»»

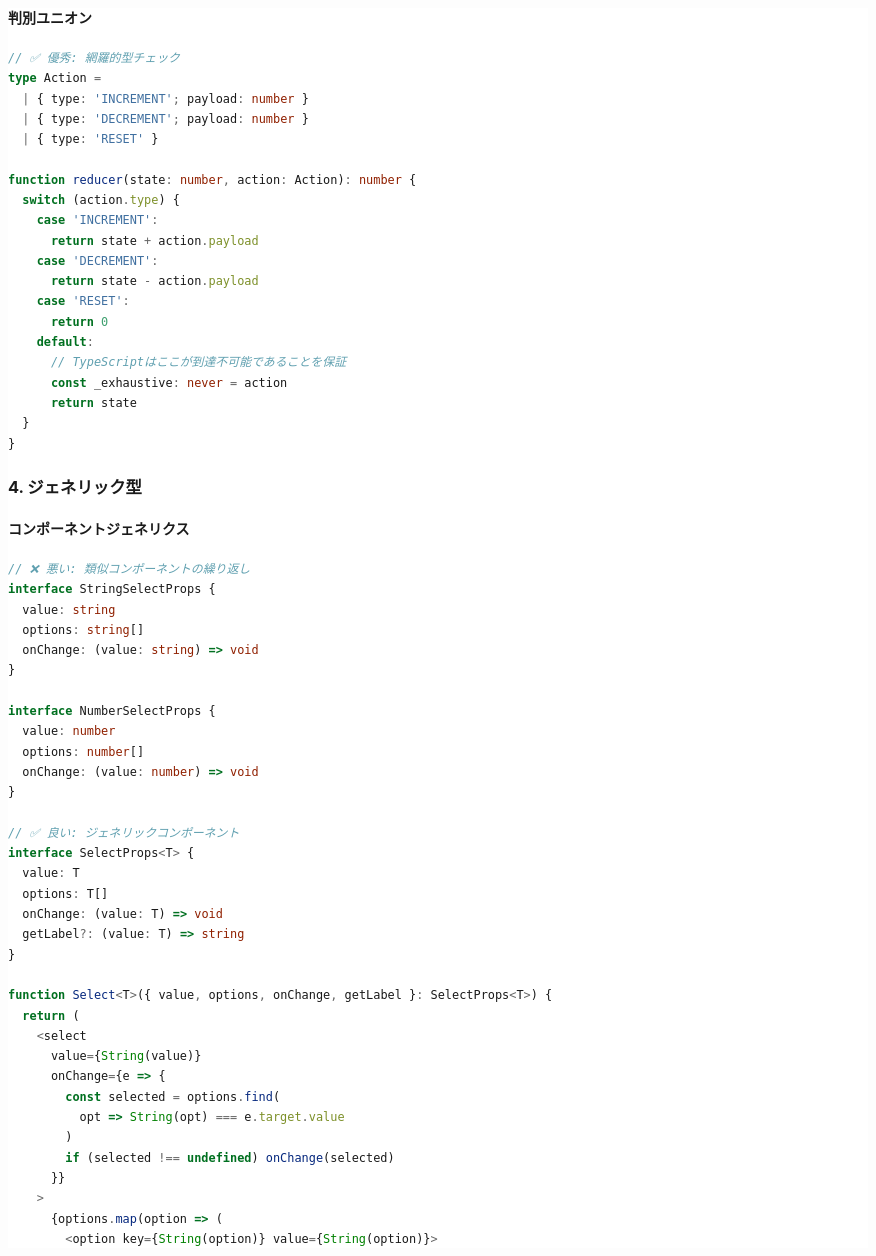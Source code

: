 #### 判別ユニオン

```typescript
// ✅ 優秀: 網羅的型チェック
type Action =
  | { type: 'INCREMENT'; payload: number }
  | { type: 'DECREMENT'; payload: number }
  | { type: 'RESET' }

function reducer(state: number, action: Action): number {
  switch (action.type) {
    case 'INCREMENT':
      return state + action.payload
    case 'DECREMENT':
      return state - action.payload
    case 'RESET':
      return 0
    default:
      // TypeScriptはここが到達不可能であることを保証
      const _exhaustive: never = action
      return state
  }
}
```

### 4. ジェネリック型

#### コンポーネントジェネリクス

```typescript
// ❌ 悪い: 類似コンポーネントの繰り返し
interface StringSelectProps {
  value: string
  options: string[]
  onChange: (value: string) => void
}

interface NumberSelectProps {
  value: number
  options: number[]
  onChange: (value: number) => void
}

// ✅ 良い: ジェネリックコンポーネント
interface SelectProps<T> {
  value: T
  options: T[]
  onChange: (value: T) => void
  getLabel?: (value: T) => string
}

function Select<T>({ value, options, onChange, getLabel }: SelectProps<T>) {
  return (
    <select
      value={String(value)}
      onChange={e => {
        const selected = options.find(
          opt => String(opt) === e.target.value
        )
        if (selected !== undefined) onChange(selected)
      }}
    >
      {options.map(option => (
        <option key={String(option)} value={String(option)}>
```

««

- [TASK DETAILS]: Output each record above exactly as written. Skip any pictures.

- [EXERCISE RESPONSE]:
Source code

: #### 判別ユニオン

```typescript
// ✅ 優秀: 網羅的型チェック
type Action =
  | { type: 'INCREMENT'; payload: number }
  | { type: 'DECREMENT'; payload: number }
  | { type: 'RESET' }

function reducer(state: number, action: Action): number {
  switch (action.type) {
    case 'INCREMENT':
      return state + action.payload
    case 'DECREMENT':
      return state - action.payload
    case 'RESET':
      return 0
    default:
      // TypeScriptはここが到達不可能であることを保証
      const _exhaustive: never = action
      return state
  }
}
```

### 4. ジェネリック型

#### コンポーネントジェネリクス

```typescript
// ❌ 悪い: 類似コンポーネントの繰り返し
interface StringSelectProps {
  value: string
  options: string[]
  onChange: (value: string) => void
}

interface NumberSelectProps {
  value: number
  options: number[]
  onChange: (value: number) => void
}

// ✅ 良い: ジェネリックコンポーネント
interface SelectProps<T> {
  value: T
  options: T[]
  onChange: (value: T) => void
  getLabel?: (value: T) => string
}

function Select<T>({ value, options, onChange, getLabel }: SelectProps<T>) {
  return (
    <select
      value={String(value)}
      onChange={e => {
        const selected = options.find(
          opt => String(opt) === e.target.value
        )
        if (selected !== undefined) onChange(selected)
      }}
    >
      {options.map(option => (
        <option key={String(option)} value={String(option)}>
```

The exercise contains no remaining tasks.